# Exercise directions
In the entries below, identify every line with the string "create" and copy it.

(Plain-text document sources)
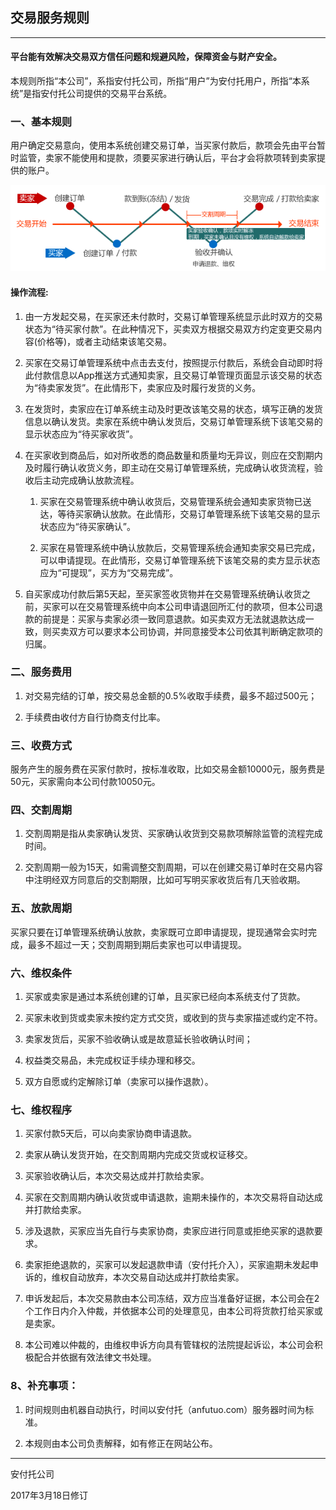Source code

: ## 交易服务规则

---

#### 平台能有效解决交易双方信任问题和规避风险，保障资金与财产安全。

本规则所指“本公司”，系指安付托公司，所指“用户”为安付托用户，所指“本系统”是指安付托公司提供的交易平台系统。

### 一、基本规则

用户确定交易意向，使用本系统创建交易订单，当买家付款后，款项会先由平台暂时监管，卖家不能使用和提款，须要买家进行确认后，平台才会将款项转到卖家提供的账户。

![](/assets/jglct_m.gif)

#### 操作流程:

1. 由一方发起交易，在买家还未付款时，交易订单管理系统显示此时双方的交易状态为“待买家付款”。在此种情况下，买卖双方根据交易双方约定变更交易内容\(价格等\)，或者主动结束该笔交易。

2. 买家在交易订单管理系统中点击去支付，按照提示付款后，系统会自动即时将此付款信息以App推送方式通知卖家，且交易订单管理页面显示该交易的状态为“待卖家发货”。在此情形下，卖家应及时履行发货的义务。

3. 在发货时，卖家应在订单系统主动及时更改该笔交易的状态，填写正确的发货信息以确认发货。卖家在系统中确认发货后，交易订单管理系统下该笔交易的显示状态应为“待买家收货”。

4. 在买家收到商品后，如对所收悉的商品数量和质量均无异议，则应在交割期内及时履行确认收货义务，即主动在交易订单管理系统，完成确认收货流程，验收后主动完成确认放款流程。

   1. 买家在交易管理系统中确认收货后，交易管理系统会通知卖家货物已送达，等待买家确认放款。在此情形，交易订单管理系统下该笔交易的显示状态应为“待买家确认”。

   2. 买家在易管理系统中确认放款后，交易管理系统会通知卖家交易已完成，可以申请提现。在此情形，交易订单管理系统下该笔交易的卖方显示状态应为“可提现”，买方为“交易完成”。

5. 自买家成功付款后第5天起，至买家签收货物并在交易管理系统确认收货之前，买家可以在交易管理系统中向本公司申请退回所汇付的款项，但本公司退款的前提是：买家与卖家必须一致同意退款。如买卖双方无法就退款达成一致，则买卖双方可以要求本公司协调，并同意接受本公司依其判断确定款项的归属。

### 二、服务费用

1. 对交易完结的订单，按交易总金额的0.5%收取手续费，最多不超过500元；

2. 手续费由收付方自行协商支付比率。

### 三、收费方式

服务产生的服务费在买家付款时，按标准收取，比如交易金额10000元，服务费是50元，买家需向本公司付款10050元。

### 四、交割周期

1. 交割周期是指从卖家确认发货、买家确认收货到交易款项解除监管的流程完成时间。

2. 交割周期一般为15天，如需调整交割周期，可以在创建交易订单时在交易内容中注明经双方同意后的交割期限，比如可写明买家收货后有几天验收期。

### 五、放款周期

买家只要在订单管理系统确认放款，卖家既可立即申请提现，提现通常会实时完成，最多不超过一天；交割周期到期后卖家也可以申请提现。

### 六、维权条件

1. 买家或卖家是通过本系统创建的订单，且买家已经向本系统支付了货款。

2. 买家未收到货或卖家未按约定方式交货，或收到的货与卖家描述或约定不符。

3. 卖家发货后，买家不验收确认或是故意延长验收确认时间；

4. 权益类交易品，未完成权证手续办理和移交。

5. 双方自愿或约定解除订单（卖家可以操作退款）。

### 七、维权程序

1. 买家付款5天后，可以向卖家协商申请退款。

2. 卖家从确认发货开始，在交割周期内完成交货或权证移交。

3. 买家验收确认后，本次交易达成并打款给卖家。

4. 买家在交割周期内确认收货或申请退款，逾期未操作的，本次交易将自动达成并打款给卖家。

5. 涉及退款，买家应当先自行与卖家协商，卖家应进行同意或拒绝买家的退款要求。

6. 卖家拒绝退款的，买家可以发起退款申请（安付托介入），买家逾期未发起申诉的，维权自动放弃，本次交易自动达成并打款给卖家。

7. 申诉发起后，本次交易款由本公司冻结，双方应当准备好证据，本公司会在2个工作日内介入仲裁，并依据本公司的处理意见，由本公司将货款打给买家或是卖家。

8. 本公司难以仲裁的，由维权申诉方向具有管辖权的法院提起诉讼，本公司会积极配合并依据有效法律文书处理。

### 8、补充事项：

1. 时间规则由机器自动执行，时间以安付托（anfutuo.com）服务器时间为标准。

2. 本规则由本公司负责解释，如有修正在网站公布。

---

安付托公司

2017年3月18日修订

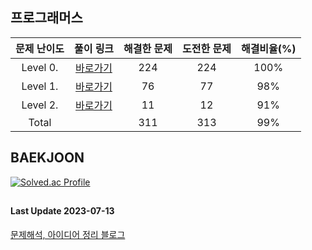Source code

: ## 프로그래머스

| 문제 난이도 |                                           풀이 링크                                            | 해결한 문제 | 도전한 문제 | 해결비율(%) |
| :--: |:------------------------------------------------------------------------------------------:|:------:|:------:|:-------:|
|Level 0.| [바로가기](https://github.com/kangsh9107/CodingTest-Study/blob/main/CodingTest-Java/Level0.md) |  224   |  224   |  100%   |
|Level 1.| [바로가기](https://github.com/kangsh9107/CodingTest-Study/blob/main/CodingTest-Java/Level1.md) |   76   |   77   |   98%   |
|Level 2.| [바로가기](https://github.com/kangsh9107/CodingTest-Study/blob/main/CodingTest-Java/Level2.md) |   11   |   12   |   91%   |
|Total|                                                                                            |  311   |  313   |   99%   |

## BAEKJOON

[![Solved.ac Profile](http://mazassumnida.wtf/api/generate_badge?boj=lushhush)](https://solved.ac/lushhush)

##
#### Last Update 2023-07-13
[문제해석, 아이디어 정리 블로그](https://lush-hush.tistory.com/)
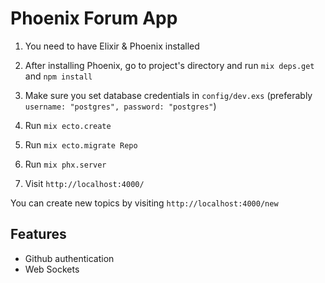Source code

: # Phoenix Forum App

1. You need to have Elixir & Phoenix installed

2. After installing Phoenix, go to project's directory and run `mix deps.get` and `npm install` 

3. Make sure you set database credentials in `config/dev.exs` (preferably `username: "postgres", password: "postgres"`)

4. Run `mix ecto.create`

5. Run `mix ecto.migrate Repo`

6. Run `mix phx.server`

7. Visit `http://localhost:4000/`

You can create new topics by visiting `http://localhost:4000/new`

## Features 

* Github authentication
* Web Sockets
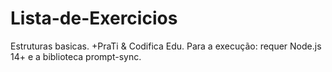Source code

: # Lista-de-Exercicios
Estruturas basicas. +PraTi & Codifica Edu.
Para a execução: requer Node.js 14+ e a biblioteca prompt-sync.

# Response area
4. Run `mix ecto.create`
You can create new topics by visiting `http://localhost:4000/new`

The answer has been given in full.